Quando contro il colera  si erigevano edicole votive 

Le epidemie del passato. Una delle ultime in Valle di Cavedine si diffuse nell’estate del 1836 In 2 mesi a Calavino fece 50 morti, pari al 5 % della popolazione. Molti si prodigarono per i malati 


Mariano Bosetti


Calavino. Queste giornate di forzata reclusione in casa a causa del coronavirus ci spingono a qualche retrospettiva sul passato, che richiama i periodi di emergenza, collegati alle epidemie per lo più coleriche che di tanto in tanto si diffondevano fra la popolazione. Una delle ultime risale all’estate del 1836. Pare che il morbo sia stato importato da quei migranti stagionali della valle, che si recavano annualmente nel Bresciano e Veronese (allora territorio austriaco come il Trentino) a sfrondare gelsi per i bachi da seta; erano infatti chiamati “pelarini”.

Proveniente da sud soprattutto attraverso il bacino gardesano il morbo era scoppiato già dal 28 giugno a Riva del Garda (da allora al 10 settembre mieté nella cittadina ben 160 vittime) e da lì poi arrivò in valle con il primo caso a Sarche (24 luglio) e nel giro di un mese si registrarono 8 decessi, fra cui un bambino di 7 anni (Eligio Sommadossi), che fu il primo ad essere sepolto nel nuovo cimitero del paese.

Dopo il primo decesso, a Calavino venne convocato d’urgenza il consiglio comunale, che, presieduto dal capo-comune Giovan Battista Graziadei, nominò una commissione sanitaria, la quale a sua volta emanò le prime disposizioni, riguardanti la pulizia del paese (allontanamento dei letamai dalle case, il divieto di gettare immondizie nella roggia, …) e la nomina del personale sanitario per l’assistenza ai malati: 2 infermieri per gli uomini e un’infermiera per le donne. Il guardaboschi comunale Luigi Chistè (Gian) fu incaricato della sorveglianza delle case infette, della distribuzione dei disinfettanti e medicinali, poi della disinfezione delle camere dove erano avvenuti i decessi dei colerosi.

All’apice del contagio venne raddoppiato il numero dei fossori (da 1 a 2) ed in base alle disposizioni della Commissione giudiziaria, che disponeva l’allontanamento dei cimitero dall’abitato di almeno 100 passi. A Calavino venne individuato un campo del “legato Albertini” nei pressi della sorgente del Rio Freddo, dove venne costruita una tettoia per deporvi i morti durante le 48 ore previste prima della sepoltura, che si effettuava poco distante.

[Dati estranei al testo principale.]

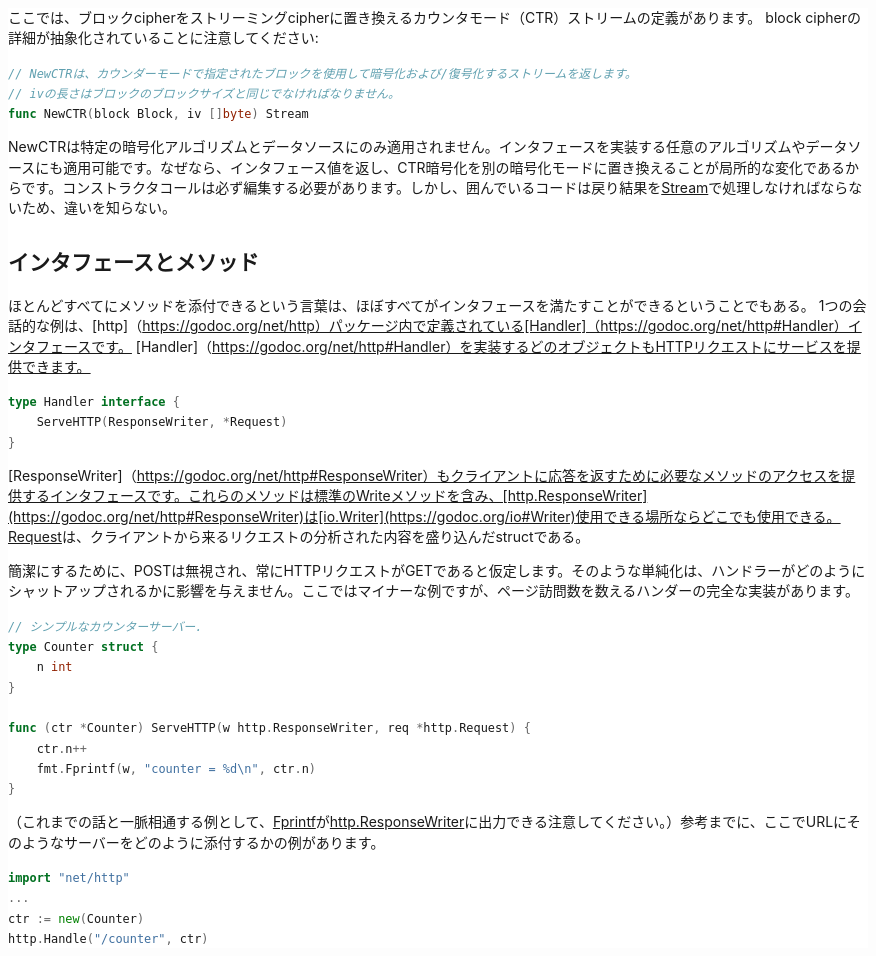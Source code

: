 
ここでは、ブロックcipherをストリーミングcipherに置き換えるカウンタモード（CTR）ストリームの定義があります。 block cipherの詳細が抽象化されていることに注意してください:

```go
// NewCTRは、カウンダーモードで指定されたブロックを使用して暗号化および/復号化するストリームを返します。
// ivの長さはブロックのブロックサイズと同じでなければなりません。
func NewCTR(block Block, iv []byte) Stream
```


NewCTRは特定の暗号化アルゴリズムとデータソースにのみ適用されません。インタフェースを実装する任意のアルゴリズムやデータソースにも適用可能です。なぜなら、インタフェース値を返し、CTR暗号化を別の暗号化モードに置き換えることが局所的な変化であるからです。コンストラクタコールは必ず編集する必要があります。しかし、囲んでいるコードは戻り結果を[Stream](https://godoc.org/crypto/cipher#Stream)で処理しなければならないため、違いを知らない。

## インタフェースとメソッド


ほとんどすべてにメソッドを添付できるという言葉は、ほぼすべてがインタフェースを満たすことができるということでもある。 1つの会話的な例は、[http]（https://godoc.org/net/http）パッケージ内で定義されている[Handler]（https://godoc.org/net/http#Handler）インタフェースです。 [Handler]（https://godoc.org/net/http#Handler）を実装するどのオブジェクトもHTTPリクエストにサービスを提供できます。

```go
type Handler interface {
    ServeHTTP(ResponseWriter, *Request)
}
```


[ResponseWriter]（https://godoc.org/net/http#ResponseWriter）もクライアントに応答を返すために必要なメソッドのアクセスを提供するインタフェースです。これらのメソッドは標準のWriteメソッドを含み、[http.ResponseWriter](https://godoc.org/net/http#ResponseWriter)は[io.Writer](https://godoc.org/io#Writer)使用できる場所ならどこでも使用できる。 [Request](https://godoc.org/net/http#Request)は、クライアントから来るリクエストの分析された内容を盛り込んだstructである。


簡潔にするために、POSTは無視され、常にHTTPリクエストがGETであると仮定します。そのような単純化は、ハンドラーがどのようにシャットアップされるかに影響を与えません。ここではマイナーな例ですが、ページ訪問数を数えるハンダーの完全な実装があります。

```go
// シンプルなカウンターサーバー.
type Counter struct {
    n int
}

func (ctr *Counter) ServeHTTP(w http.ResponseWriter, req *http.Request) {
    ctr.n++
    fmt.Fprintf(w, "counter = %d\n", ctr.n)
}
```



（これまでの話と一脈相通する例として、[Fprintf](https://godoc.org/fmt#Fprintf)が[http.ResponseWriter](https://godoc.org/net/http#ResponseWriter)に出力できる注意してください。）参考までに、ここでURLにそのようなサーバーをどのように添付するかの例があります。

```go
import "net/http"
...
ctr := new(Counter)
http.Handle("/counter", ctr)
```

Nel giro di due mesi i morti della parrocchia di Calavino furono 50 (pari al 5% della popolazione). Per scongiurare il pericolo del contagio si facevano tridui, novene e processioni col canto delle litanie e l’invocazione dei santi protettori (S. Rocco, S. Antonio abate, S. Mauro, …). Fu appunto nel luglio del 1836 che si eressero delle edicole votive per far cessare l’epidemia nei vari paesi: quello a “Musté” a Cavedine, quello di S.Rocco al centro del paese di Stravino e a Vezzano lungo la strada del Borgo. A Calavino si restaurò il cadente capitello al “Maso”, lungo la via per Sarche e venne incisa su pietra a seguente iscrizione: “Se brami passeggiere un protettore, il cuor pentito dona al tuo Signore” – Lì XXII luglio MDCCCXXXVI – Poiché ogni fedel ora è persuaso – Che pei peccati il mondo è in naufragio – Per sospender il gran divin flagello - Che colèra si chiama o ver contaggio – Fu rinovato questo caputello – Per voto e zello dei divoti al Maso”.

La tradizione ricorda che ci furono molte persone che si prodigarono a lenire i dolori dei miseri colpiti dal morbo. Fra questi un giovane di 24 anni (da due anni sacerdote), che venne volontario ad assistere i colerosi e che una ventina d’anni più tardi diventerà parroco/decano di Calavino per ben 46 anni: si trattava di monsignor Luigi Gentilini.